En lisant cette dernière phrase, j’ai souri intérieurement en repensant à l’expression dont je parlais dans le premier billet sur ce thème; et j’ai imaginé que l’on pourrait dire que Jollien était une personne en situation de philosophie. Mais plus sérieusement:

Si, s’agissant d’Alexandre Jollien, je préfère dire une personne handicapée plutôt que un handicapé, pourquoi ne suis-je pas gêné par le fait de dire un philosophe?

Mmmmh?

Parce que si Jollien n’est pas que un handicapé, il n’est pas non plus que un philosophe! Il est aussi un mari, un père, un écrivain, et je ne sais quoi encore…

Et si cela me dérange de «réduire» une personne à son handicap, pourquoi n’ai-je aucune difficulté de la «réduire» à sa profession?

Oui, je sais: Jollien a choisi le métier de philosophe, mais il n’a pas choisi l’état de handicapé. N’empêche. Alors?

En fait, je crois que le problème n’est pas tellement une question de «réduction», mais plutôt de considération, de regard, d’image colportée.

Et finalement, j’ai l’impression que la difficulté posée par l’emploi du mot handicapé n’est en rien résolue par le fait de lui subsituer l’expression personne handicapée.

Il y a d’autres mots qui sont également remplacés par des expressions sensées être plus respectueuses, dont les célèbres personnes de couleur qui remplace noir·e (ou jaune, ou rouge…), technicien·ne de surface qui remplace nettoyeur·euse et personne du 3e âge qui remplace vieux (ou encore pire: vieille).

J’ai vraiment l’impression que le problème du mot handicapé n’est pas le mot lui-même, mais la connotation négative qu’un certain usage courant a reliée à ce mot. Certaines de ces connotations se sont imposées de manière telle que les mots sont carrément devenus des insultes. Paysan, par exemple, est parfois utilisé comme insulte; on lui préfère alors agriculteur, qui pourrait bien lui-même être remplacé d’ici quelques décennies par un autre mot, lorsqu’une partie significative de la population aura pris l’habitude de s’insulter en se traitant d’agriculteur

S’il arrive que les mots trahissent nos pensées, l’inverse est aussi vrai: combien de mots, désignant parfois les petites gens (ou considérés comme tels), ont été trahis par nos pensées dévalorisantes à l’endroit desdites petites gens? Et à travers les mots, ce sont finalement bien les personnes qui sont trahies. Car si les mots sont remplacés dans une louable intention de respect, le mépris reste. Et c’est bien lui qui pose problème.

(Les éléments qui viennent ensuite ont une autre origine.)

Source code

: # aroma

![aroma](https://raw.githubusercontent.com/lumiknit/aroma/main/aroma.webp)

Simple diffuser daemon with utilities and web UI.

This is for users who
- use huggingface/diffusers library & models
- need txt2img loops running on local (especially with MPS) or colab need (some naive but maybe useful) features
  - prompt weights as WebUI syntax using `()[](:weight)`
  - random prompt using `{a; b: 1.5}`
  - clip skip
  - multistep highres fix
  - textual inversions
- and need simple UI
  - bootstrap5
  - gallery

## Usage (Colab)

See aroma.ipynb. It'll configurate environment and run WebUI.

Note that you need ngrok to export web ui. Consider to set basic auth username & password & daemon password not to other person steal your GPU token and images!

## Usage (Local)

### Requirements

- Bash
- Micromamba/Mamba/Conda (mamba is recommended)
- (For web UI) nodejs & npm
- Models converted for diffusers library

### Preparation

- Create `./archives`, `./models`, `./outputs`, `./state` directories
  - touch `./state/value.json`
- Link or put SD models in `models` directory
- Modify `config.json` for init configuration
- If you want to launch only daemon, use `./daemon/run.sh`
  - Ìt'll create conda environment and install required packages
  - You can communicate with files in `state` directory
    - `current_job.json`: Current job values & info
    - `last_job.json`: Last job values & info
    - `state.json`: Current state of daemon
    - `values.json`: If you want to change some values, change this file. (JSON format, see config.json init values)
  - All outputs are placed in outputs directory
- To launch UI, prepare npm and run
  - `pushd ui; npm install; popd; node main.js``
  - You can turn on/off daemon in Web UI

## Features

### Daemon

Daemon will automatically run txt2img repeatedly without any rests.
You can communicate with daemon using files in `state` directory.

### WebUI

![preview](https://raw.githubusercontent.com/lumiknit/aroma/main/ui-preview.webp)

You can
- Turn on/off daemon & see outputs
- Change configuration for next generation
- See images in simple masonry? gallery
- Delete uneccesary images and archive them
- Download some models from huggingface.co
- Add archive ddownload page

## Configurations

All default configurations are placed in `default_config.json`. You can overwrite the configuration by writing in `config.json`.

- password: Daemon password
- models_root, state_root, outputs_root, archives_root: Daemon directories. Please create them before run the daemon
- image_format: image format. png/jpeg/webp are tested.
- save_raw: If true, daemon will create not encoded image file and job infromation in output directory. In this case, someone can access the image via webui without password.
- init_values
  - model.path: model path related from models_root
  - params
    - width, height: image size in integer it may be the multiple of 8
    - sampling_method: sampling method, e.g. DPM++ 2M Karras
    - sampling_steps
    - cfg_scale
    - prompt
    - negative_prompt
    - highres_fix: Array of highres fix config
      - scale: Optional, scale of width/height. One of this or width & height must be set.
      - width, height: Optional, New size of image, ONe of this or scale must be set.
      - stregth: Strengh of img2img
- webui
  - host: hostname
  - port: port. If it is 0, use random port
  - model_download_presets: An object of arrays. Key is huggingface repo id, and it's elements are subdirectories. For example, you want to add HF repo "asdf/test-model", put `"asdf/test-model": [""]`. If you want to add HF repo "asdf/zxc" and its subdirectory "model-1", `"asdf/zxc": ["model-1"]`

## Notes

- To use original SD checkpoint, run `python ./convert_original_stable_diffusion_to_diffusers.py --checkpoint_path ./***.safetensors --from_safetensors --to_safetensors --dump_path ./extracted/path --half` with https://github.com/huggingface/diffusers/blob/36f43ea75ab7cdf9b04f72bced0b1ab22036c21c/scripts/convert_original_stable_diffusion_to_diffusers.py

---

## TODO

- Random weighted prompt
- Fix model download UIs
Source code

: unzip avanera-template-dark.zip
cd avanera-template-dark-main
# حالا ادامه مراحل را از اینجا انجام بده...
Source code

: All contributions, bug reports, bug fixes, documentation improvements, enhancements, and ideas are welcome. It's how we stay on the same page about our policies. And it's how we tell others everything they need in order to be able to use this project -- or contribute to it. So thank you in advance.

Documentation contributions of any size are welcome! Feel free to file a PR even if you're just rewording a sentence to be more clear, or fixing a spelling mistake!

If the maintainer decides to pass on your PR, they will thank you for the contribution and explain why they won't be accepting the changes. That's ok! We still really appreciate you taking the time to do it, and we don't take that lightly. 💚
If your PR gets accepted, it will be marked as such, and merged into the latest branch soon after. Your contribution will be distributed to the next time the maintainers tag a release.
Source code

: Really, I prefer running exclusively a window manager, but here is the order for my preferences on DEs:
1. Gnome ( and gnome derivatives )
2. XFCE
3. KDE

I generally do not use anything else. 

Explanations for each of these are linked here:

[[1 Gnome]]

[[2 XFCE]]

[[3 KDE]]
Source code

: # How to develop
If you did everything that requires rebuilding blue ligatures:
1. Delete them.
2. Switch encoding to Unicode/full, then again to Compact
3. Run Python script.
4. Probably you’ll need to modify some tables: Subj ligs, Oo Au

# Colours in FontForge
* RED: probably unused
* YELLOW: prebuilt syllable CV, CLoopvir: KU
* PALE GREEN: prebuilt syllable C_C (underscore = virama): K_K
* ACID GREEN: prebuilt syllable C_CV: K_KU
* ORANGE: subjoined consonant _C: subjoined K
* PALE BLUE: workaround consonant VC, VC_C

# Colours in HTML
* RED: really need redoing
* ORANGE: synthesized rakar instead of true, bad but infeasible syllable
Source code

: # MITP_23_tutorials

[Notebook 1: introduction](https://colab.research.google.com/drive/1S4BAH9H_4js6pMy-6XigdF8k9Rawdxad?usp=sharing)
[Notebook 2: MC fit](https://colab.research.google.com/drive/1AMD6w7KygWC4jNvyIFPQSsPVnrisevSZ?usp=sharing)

Car enfin il ne viendrait certainement à l’idée de personne de dire personne en situation de doctorat, ou personne en situation de célébrité!

Non?

Je veux bien surveiller mon vocabulaire, mais il me paraît autrement plus important de surveiller mon regard sur l’autre, mes habitudes de jugement, mes catégorisations…

Ne serait-ce pas là un beau programme pour 2019?

Allez… bonne année quand même!

6 réflexions sur “Quand les mots sont trahis par nos pensées”

  1. J’allais commenter dans ce sens le précédent article, mais avait renoncé car j’ai bien du mal à être concis…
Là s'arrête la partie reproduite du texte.